10. The Company represents and warrants to, and covenants with, the Investor as follows:
(a) The Company and each of its subsidiaries has been duly organized and is validly existing as a corporation in good standing under the laws of its jurisdiction of incorporation. The Company and each of its subsidiaries has the corporate power and authority to own its properties and conduct its business as currently being carried on and as described in the Registration Statement, and is duly qualified to do business as a foreign corporation in good standing in each jurisdiction in which it owns or leases real property or in which the conduct of its business makes such qualification necessary and in which the failure to so qualify would have or is reasonably likely to result in a material adverse effect upon the business, properties, operations, condition (financial or otherwise) or results of operations of the Company and its subsidiaries, taken as a whole, or in its ability to perform its obligations under this Agreement (“Material Adverse Effect”).
(b) The Company has the corporate power and authority to enter into this Agreement.
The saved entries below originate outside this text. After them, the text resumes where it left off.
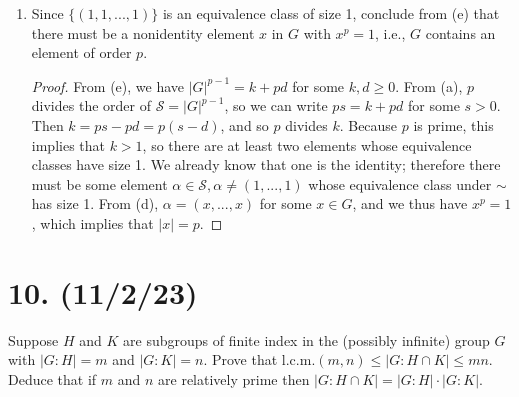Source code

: \documentclass{article}
\begin{document}
\begin{enumerate}[label=(\alph*), itemsep=0em, start=2]
\begin{proof}
            The equivalence classes of the elements of $\mathcal{S}$ partition $\mathcal{S}$. Suppose there are $k$ equivalence classes of order 1, and $d$ equivalence classes of order $p$. From (a), the order of $\mathcal{S}$ is $|G|^{p - 1}$. Then we have $|G|^{p - 1} = k + pd$.
          \end{proof}
    \item Since $\{ (1, 1, ..., 1) \}$ is an equivalence class of size 1, conclude from (e) that there must be a nonidentity element $x$ in $G$ with $x^p = 1$, i.e., $G$ contains an element of order $p$.
          \begin{proof}
            From (e), we have $|G|^{p - 1} = k + pd$ for some $k, d \geq 0$. From (a), $p$ divides the order of $\mathcal{S} = |G|^{p - 1}$, so we can write $ps = k + pd$ for some $s > 0$. Then $k = ps - pd = p(s - d)$, and so $p$ divides $k$. Because $p$ is prime, this implies that $k > 1$, so there are at least two elements whose equivalence classes have size 1. We already know that one is the identity; therefore there must be some element $\alpha \in \mathcal{S}, \alpha \neq (1, ..., 1)$ whose equivalence class under $\sim$ has size 1. From (d), $\alpha = (x, ..., x)$ for some $x \in G$, and we thus have $x^p = 1$, which implies that $|x| = p$.
          \end{proof}
\end{enumerate}

\section*{10. (11/2/23)}

Suppose $H$ and $K$ are subgroups of finite index in the (possibly infinite) group $G$ with $|G : H| = m$ and $|G : K| = n$. Prove that l.c.m.$(m, n) \leq |G : H \cap K| \leq mn$. Deduce that if $m$ and $n$ are relatively prime then $|G : H \cap K| = |G : H| \cdot |G : K|$.
\end{document}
This Agreement has been duly authorized by all necessary corporate action (including such action as is required by Section 144 of the DGCL), executed and delivered by the Company, and constitutes a valid, legal and binding obligation of the Company, enforceable in accordance with its terms, except as rights to indemnity hereunder may be limited by federal or state securities laws and except as such enforceability may be limited by bankruptcy, insolvency, reorganization or similar laws affecting the rights of creditors generally and subject to general principles of equity.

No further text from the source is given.